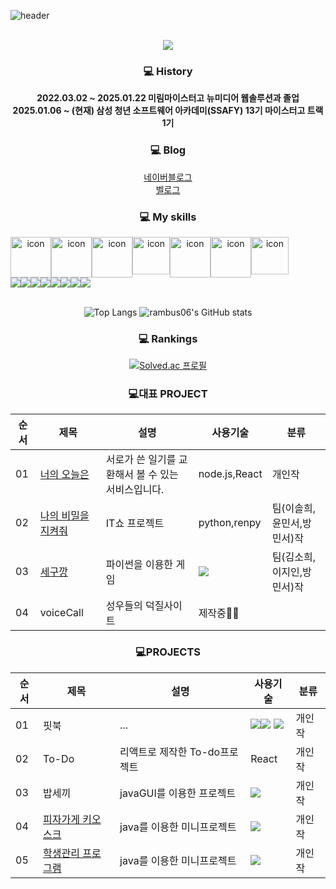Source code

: ![header](https://capsule-render.vercel.app/api?type=waving&color=auto&height=180&section=header&text=Welcome%20to%20my%20Github\%20💡&fontAlignY=45&desc=%20&fontSize=60&animation=twinkling) <br><br>


<div align="center">
<img src="https://github.com/user-attachments/assets/dd8dd228-6d7c-414b-b77c-d7eff20bad27"/>
<br/>

### 💻 History
  <b>
  2022.03.02 ~ 2025.01.22 미림마이스터고 뉴미디어 웹솔루션과 졸업<br>
  2025.01.06 ~ (현재) 삼성 청년 소프트웨어 아카데미(SSAFY) 13기 마이스터고 트랙 1기
  </b>
<br/>

### 💻 Blog

[네이버블로그](https://blog.naver.com/rambus06)<br/>
[벨로그](https://velog.io/@rambus06/posts)
  
### 💻 My skills
  <div style="display: flex; align-items: flex-start;">
    <img src="https://techstack-generator.vercel.app/python-icon.svg" alt="icon" width="65" height="65" />
    <img src="https://techstack-generator.vercel.app/js-icon.svg" alt="icon" width="65" height="65" />
    <img src="https://techstack-generator.vercel.app/django-icon.svg" alt="icon" width="65" height="65" />
    <br>
    <img src="https://techstack-generator.vercel.app/nginx-icon.svg" alt="icon" width="60" height="60" />
    <img src="https://techstack-generator.vercel.app/mysql-icon.svg" alt="icon" width="65" height="65" />
    <img src="https://techstack-generator.vercel.app/react-icon.svg" alt="icon" width="65" height="65" />
    <img src="https://techstack-generator.vercel.app/github-icon.svg" alt="icon" width="60" height="60" />
    
  </div>

  <div style="display: flex; align-items: flex-start;">
    <img src="https://img.shields.io/badge/HTML5-E34F26?style=flat-square&logo=HTML5&logoColor=white"/></a>
    <img src="https://img.shields.io/badge/CSS3-1572B6?style=flat-square&logo=CSS3&logoColor=white"/></a>
    <img src="https://img.shields.io/badge/JavaScript-F7DF1E?style=flat-square&logo=JavaScript&logoColor=white"/></a>
    <img src="https://img.shields.io/badge/C-A8B9CC?style=flat-square&logo=C&logoColor=white"/></a>
    <img src="https://img.shields.io/badge/Figma-F24E1E?style=flat-square&logo=Figma&logoColor=white"/></a>
    <img src="https://img.shields.io/badge/Photoshop-000000?style=flat-square&logo=&logoColor=white"/></a>
    <img src="https://img.shields.io/badge/Python-3766AB?style=flat-square&logo=Python&logoColor=white"/></a>
    <img src="https://img.shields.io/badge/django-092E20?style=flat-square&logo=django&logoColor=white"/></a>
  </div>

  <br/>

<div align="center">
  
![Top Langs](https://github-readme-stats.vercel.app/api/top-langs/?username=rambus2006&layout=compact&theme=dracula)
![rambus06's GitHub stats](https://github-readme-stats.vercel.app/api?username=rambus2006&show_icons=true&theme=dracula)
</div>

### 💻 Rankings
<div align="center">
  
[![Solved.ac
프로필](http://mazassumnida.wtf/api/v2/generate_badge?boj=rambus06)](https://solved.ac/rambus06)
</div>

<div align="center">
  
### 💻대표 PROJECT
|순서 | 제목 | 설명 | 사용기술 | 분류 | 
|-------|-----------|-----|---------|-----|
| 01 | [너의 오늘은](https://github.com/rambus2006/ITSHOW/tree/master) | 서로가 쓴 일기를 교환해서 볼 수 있는 서비스입니다. | node.js,React | 개인작 |
| 02 | [나의 비밀을 지켜줘](https://github.com/pengsuming/Keep_my_secret) | IT쇼 프로젝트| python,renpy |  팀(이솔희,윤민서,방민서)작 |
| 03 |[세구깡](https://github.com/rambus2006/HanyangPy-Segugang) |파이썬을 이용한 게임|<img src="https://img.shields.io/badge/Python-3766AB?style=flat-square&logo=Python&logoColor=white"/></a>| 팀(김소희,이지인,방민서)작|
| 04 | voiceCall |성우들의 덕질사이트| 제작중👩‍💻|


### 💻PROJECTS
|순서 | 제목 | 설명 | 사용기술 | 분류 |
|----|-------|-----|---------|----|
| 01 |핏북 |...|<img src="https://img.shields.io/badge/HTML5-E34F26?style=flat-square&logo=HTML5&logoColor=white"/></a><img src="https://img.shields.io/badge/CSS3-1572B6?style=flat-square&logo=CSS3&logoColor=white"/></a> <img src="https://img.shields.io/badge/JavaScript-F7DF1E?style=flat-square&logo=JavaScript&logoColor=white"/></a>| 개인작 |
| 02 |To-Do |리액트로 제작한 To-do프로젝트 |React| 개인작 | 
| 03 |밥세끼|javaGUI를 이용한 프로젝트|<img src="https://img.shields.io/badge/Java-007396?style=flat-square&logo=Java&logoColor=white"/></a>| 개인작 | 
| 04 |[피자가게 키오스크](https://github.com/rambus2006/JavaArrangement?tab=readme-ov-file#%ED%94%BC%EC%9E%90%EA%B0%80%EA%B2%8C%ED%82%A4%EC%98%A4%EC%8A%A4%ED%81%AC)|java를 이용한 미니프로젝트|<img src="https://img.shields.io/badge/Java-007396?style=flat-square&logo=Java&logoColor=white"/></a>| 개인작 | 
| 05 |[학생관리 프로그램](https://github.com/rambus2006/JavaArrangement?tab=readme-ov-file#%ED%94%BC%EC%9E%90%EA%B0%80%EA%B2%8C%ED%82%A4%EC%98%A4%EC%8A%A4%ED%81%AC)|java를 이용한 미니프로젝트|<img src="https://img.shields.io/badge/Java-007396?style=flat-square&logo=Java&logoColor=white"/></a>| 개인작 | 

</div>








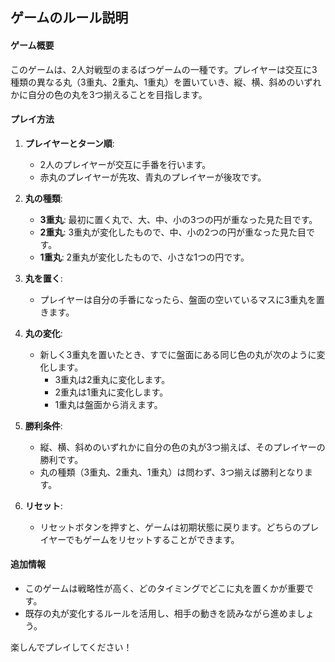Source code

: ## ゲームのルール説明

#### ゲーム概要
このゲームは、2人対戦型のまるばつゲームの一種です。プレイヤーは交互に3種類の異なる丸（3重丸、2重丸、1重丸）を置いていき、縦、横、斜めのいずれかに自分の色の丸を3つ揃えることを目指します。

#### プレイ方法
1. **プレイヤーとターン順**:
    - 2人のプレイヤーが交互に手番を行います。
    - 赤丸のプレイヤーが先攻、青丸のプレイヤーが後攻です。

2. **丸の種類**:
    - **3重丸**: 最初に置く丸で、大、中、小の3つの円が重なった見た目です。
    - **2重丸**: 3重丸が変化したもので、中、小の2つの円が重なった見た目です。
    - **1重丸**: 2重丸が変化したもので、小さな1つの円です。

3. **丸を置く**:
    - プレイヤーは自分の手番になったら、盤面の空いているマスに3重丸を置きます。

4. **丸の変化**:
    - 新しく3重丸を置いたとき、すでに盤面にある同じ色の丸が次のように変化します。
        - 3重丸は2重丸に変化します。
        - 2重丸は1重丸に変化します。
        - 1重丸は盤面から消えます。

5. **勝利条件**:
    - 縦、横、斜めのいずれかに自分の色の丸が3つ揃えば、そのプレイヤーの勝利です。
    - 丸の種類（3重丸、2重丸、1重丸）は問わず、3つ揃えば勝利となります。

6. **リセット**:
    - リセットボタンを押すと、ゲームは初期状態に戻ります。どちらのプレイヤーでもゲームをリセットすることができます。

#### 追加情報
- このゲームは戦略性が高く、どのタイミングでどこに丸を置くかが重要です。
- 既存の丸が変化するルールを活用し、相手の動きを読みながら進めましょう。

楽しんでプレイしてください！
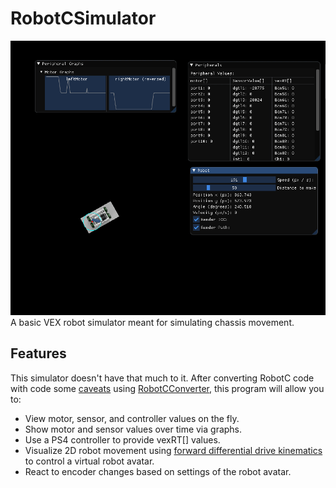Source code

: # RobotCSimulator
![Image of the simulator](RobotCSimulator.gif)
A basic VEX robot simulator meant for simulating chassis movement.

## Features
This simulator doesn't have that much to it. After converting RobotC code with code some [caveats](https://github.com/Desperationis/RobotCConverter#caveats) using [RobotCConverter](https://github.com/Desperationis/RobotCConverter), this program will allow you to:
* View motor, sensor, and controller values on the fly.
* Show motor and sensor values over time via graphs.
* Use a PS4 controller to provide vexRT[] values.
* Visualize 2D robot movement using [forward differential drive kinematics](http://www.cs.columbia.edu/~allen/F15/NOTES/icckinematics.pdf) to control a virtual robot avatar.
* React to encoder changes based on settings of the robot avatar.
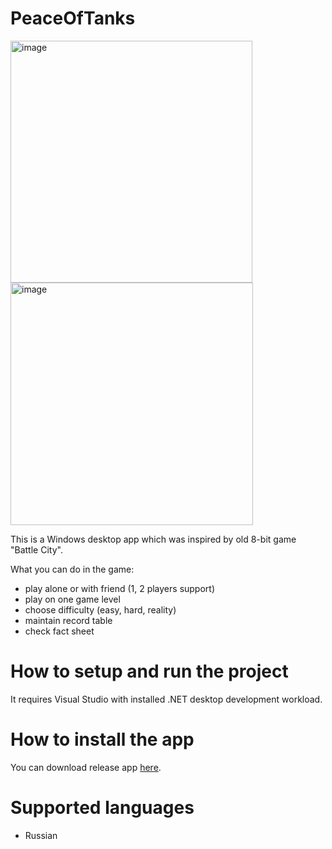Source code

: # PeaceOfTanks

<img width="387" alt="image" src="https://user-images.githubusercontent.com/47476498/201552398-381be982-3fd6-4a26-8d07-6d72f85d94e3.png"> <img width="388" alt="image" src="https://user-images.githubusercontent.com/47476498/201552447-286d12d1-fc4a-4ad4-93e1-25e8a386088d.png">

This is a Windows desktop app which was inspired by old 8-bit game "Battle City".

What you can do in the game:
- play alone or with friend (1, 2 players support)
- play on one game level
- choose difficulty (easy, hard, reality)
- maintain record table
- check fact sheet

# How to setup and run the project
It requires Visual Studio with installed .NET desktop development workload.

# How to install the app
You can download release app [here](https://github.com/alexandrborisovyg/PeaceOfTanks/releases).

# Supported languages
- Russian
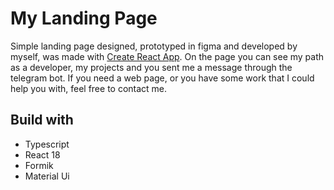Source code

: # My Landing Page

Simple landing page designed, prototyped in figma and developed by myself,
was made with [Create React App](https://github.com/facebook/create-react-app).
On the page you can see my path as a developer, my projects and you sent me a message through the telegram bot.
If you need a web page, or you have some work that I could help you with, feel free to contact me.

## Build with

- Typescript
- React 18
- Formik
- Material Ui

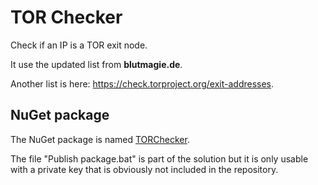 # TOR Checker

Check if an IP is a TOR exit node.

It use the updated list from **blutmagie.de**.

Another list is here: https://check.torproject.org/exit-addresses.




## NuGet package

The NuGet package is named [TORChecker](https://www.nuget.org/packages/TORChecker/).

The file "Publish package.bat" is part of the solution but it is only usable with a private key that is obviously not included in the repository.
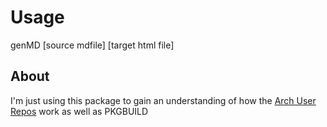 Usage
=======

genMD [source mdfile] [target html file]

About
-----
I'm just using this package to gain an understanding of how the [Arch User Repos](https://aur.archlinux.org/) work as well as PKGBUILD


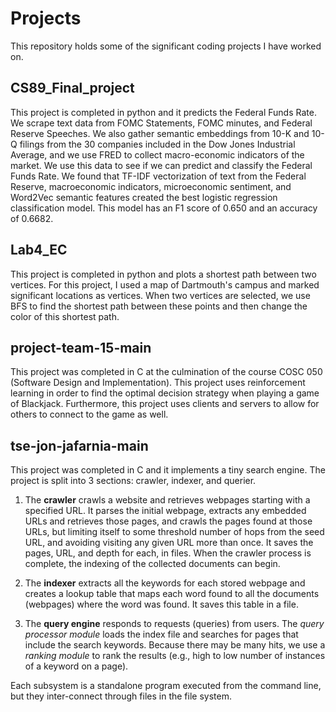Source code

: # Projects
This repository holds some of the significant coding projects I have worked on.

## CS89_Final_project
This project is completed in python and it predicts the Federal Funds Rate. We scrape text data from FOMC Statements, FOMC minutes, and Federal Reserve Speeches. We also gather semantic embeddings from 10-K and 10-Q filings from the 30 companies included in the Dow Jones Industrial Average, and we use FRED to collect macro-economic indicators of the market. We use this data to see if we can predict and classify the Federal Funds Rate. We found that TF-IDF vectorization of text from the Federal Reserve, macroeconomic indicators, microeconomic sentiment, and Word2Vec semantic features created the best logistic regression classification model. This model has an F1 score of 0.650 and an accuracy of 0.6682.

## Lab4_EC
This project is completed in python and plots a shortest path between two vertices. For this project, I used a map of Dartmouth's campus and marked significant locations as vertices. When two vertices are selected, we use BFS to find the shortest path between these points and then change the color of this shortest path.

## project-team-15-main
This project was completed in C at the culmination of the course COSC 050 (Software Design and Implementation). This project uses reinforcement learning in order to find the optimal decision strategy when playing a game of Blackjack. Furthermore, this project uses clients and servers to allow for others to connect to the game as well.

## tse-jon-jafarnia-main
This project was completed in C and it implements a tiny search engine. The project is split into 3 sections: crawler, indexer, and querier.

1. The **crawler** crawls a website and retrieves webpages starting with a specified URL.
   It parses the initial webpage, extracts any embedded URLs and retrieves those pages, and crawls the pages found at those URLs, but limiting itself to some threshold number of hops from the seed URL, and avoiding visiting any given URL more than once.
   It saves the pages, URL, and depth for each, in files.
   When the crawler process is complete, the indexing of the collected documents can begin.

2. The **indexer** extracts all the keywords for each stored webpage and creates a lookup table that maps each word found to all the documents (webpages) where the word was found.
   It saves this table in a file.

3. The **query engine** responds to requests (queries) from users.
   The *query processor module* loads the index file and searches for pages that include the search keywords.
   Because there may be many hits, we use a *ranking module* to rank the results (e.g., high to low number of instances of a keyword on a page).

Each subsystem is a standalone program executed from the command line, but they inter-connect through files in the file system. 
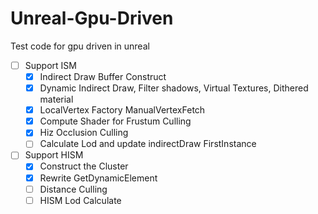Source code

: # Unreal-Gpu-Driven
Test code for gpu driven in unreal

- [ ] Support ISM
  - [x] Indirect Draw Buffer Construct
  - [x] Dynamic Indirect Draw, Filter shadows, Virtual Textures, Dithered material
  - [x] LocalVertex Factory ManualVertexFetch
  - [x] Compute Shader for Frustum Culling
  - [x] Hiz Occlusion Culling
  - [ ] Calculate Lod and update indirectDraw FirstInstance
- [ ] Support HISM
  - [x] Construct the Cluster
  - [x] Rewrite GetDynamicElement
  - [ ] Distance Culling
  - [ ] HISM Lod Calculate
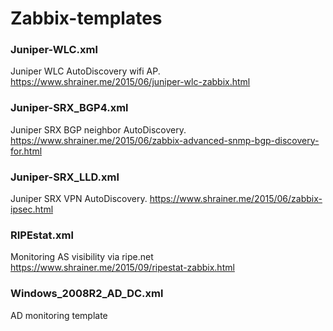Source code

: Zabbix-templates
================

### Juniper-WLC.xml
  Juniper WLC AutoDiscovery wifi AP.
  https://www.shrainer.me/2015/06/juniper-wlc-zabbix.html
  
### Juniper-SRX_BGP4.xml
  Juniper SRX BGP neighbor AutoDiscovery.
  https://www.shrainer.me/2015/06/zabbix-advanced-snmp-bgp-discovery-for.html

### Juniper-SRX_LLD.xml
  Juniper SRX VPN AutoDiscovery.
  https://www.shrainer.me/2015/06/zabbix-ipsec.html
  
### RIPEstat.xml
  Monitoring AS visibility via ripe.net
  https://www.shrainer.me/2015/09/ripestat-zabbix.html
  
### Windows_2008R2_AD_DC.xml
  AD monitoring template
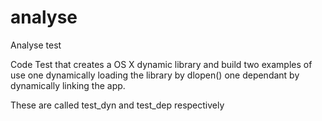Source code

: # analyse
Analyse test

Code Test that creates a OS X dynamic library and build two examples of use
one dynamically loading the library by dlopen()
one dependant by dynamically linking the app.

These are called test_dyn and test_dep respectively

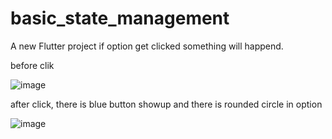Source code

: # basic_state_management

A new Flutter project if option get clicked something will happend.

before clik

![image](https://user-images.githubusercontent.com/97945445/168999352-b07f41ca-73c5-4e9c-bd6e-e26efcbc511b.png)

after click, there is blue button showup and there is rounded circle in option

![image](https://user-images.githubusercontent.com/97945445/168999745-a3440b31-cd8b-4163-881d-f32df68d7a3d.png)





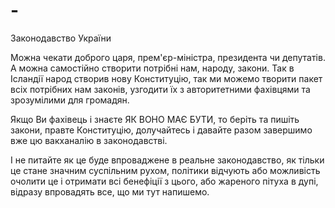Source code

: # -
Законодавство України

Можна чекати доброго царя, прем'єр-міністра, президента чи депутатів. А можна самостійно створити потрібні нам, народу, закони. Так в Ісландії народ створив нову Конституцію, так ми можемо творити пакет всіх потрібних нам законів, узгодити їх з авторитетними фахівцями та зрозумілими для громадян. 

Якщо Ви фахівець і знаєте ЯК ВОНО МАЄ БУТИ, то беріть та пишіть закони, правте Конституцію, долучайтесь і давайте разом завершимо вже цю вакханалію в законодавстві.

І не питайте як це буде впроваджене в реальне законодавство, як тільки це стане значним суспільним рухом, політики відчують або можливість очолити це і отримати всі бенефіції з цього, або жареного пітуха в дупі, відразу впровадять все, що ми тут напишемо.
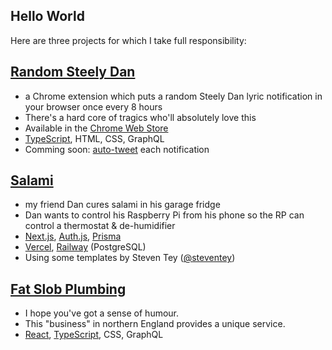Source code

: ## Hello World

Here are three projects for which I take full responsibility:

## [Random Steely Dan](https://github.com/headexpanded/random_steely_dan)

- a Chrome extension which puts a random Steely Dan lyric notification in your browser once every 8 hours
- There's a hard core of tragics who'll absolutely love this
- Available in the [Chrome Web Store](https://chrome.google.com/webstore/detail/random-steely-dan/ohmpmkjhiadganahhcaakeacniikloni?hl=en-GB)
- [TypeScript](https://www.typescriptlang.org/), HTML, CSS, GraphQL
- Comming soon: [auto-tweet](https://twitter.com/randomsteelydan) each notification

## [Salami](https://github.com/headexpanded/salami)

- my friend Dan cures salami in his garage fridge
- Dan wants to control his Raspberry Pi from his phone so the RP can control a thermostat & de-humidifier
- [Next.js](https://nextjs.org/), [Auth.js](https://authjs.dev/), [Prisma](https://www.prisma.io/)
- [Vercel](https://vercel.com/), [Railway](https://railway.app/) (PostgreSQL)
- Using some templates by Steven Tey ([@steventey](https://twitter.com/steventey))  

## [Fat Slob Plumbing](https://github.com/headexpanded/fat_slob_plumbing)

- I hope you've got a sense of humour.
- This "business" in northern England provides a unique service.
- [React](https://react.dev/), [TypeScript](https://www.typescriptlang.org/), CSS, GraphQL

<!---
headexpanded/headexpanded is a ✨ special ✨ repository because its `README.md` (this file) appears on your GitHub profile.
You can click the Preview link to take a look at your changes.
--->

- _Exercise brief_: Reproduce the lines above, beginning at the line with "This project is completed in python and plots" and stopping after the line with "## tse-jon-jafarnia-main", exactly as they are.

- _Answer for this exercise_:
This project is completed in python and plots a shortest path between two vertices. For this project, I used a map of Dartmouth's campus and marked significant locations as vertices. When two vertices are selected, we use BFS to find the shortest path between these points and then change the color of this shortest path.

## project-team-15-main
This project was completed in C at the culmination of the course COSC 050 (Software Design and Implementation). This project uses reinforcement learning in order to find the optimal decision strategy when playing a game of Blackjack. Furthermore, this project uses clients and servers to allow for others to connect to the game as well.

## tse-jon-jafarnia-main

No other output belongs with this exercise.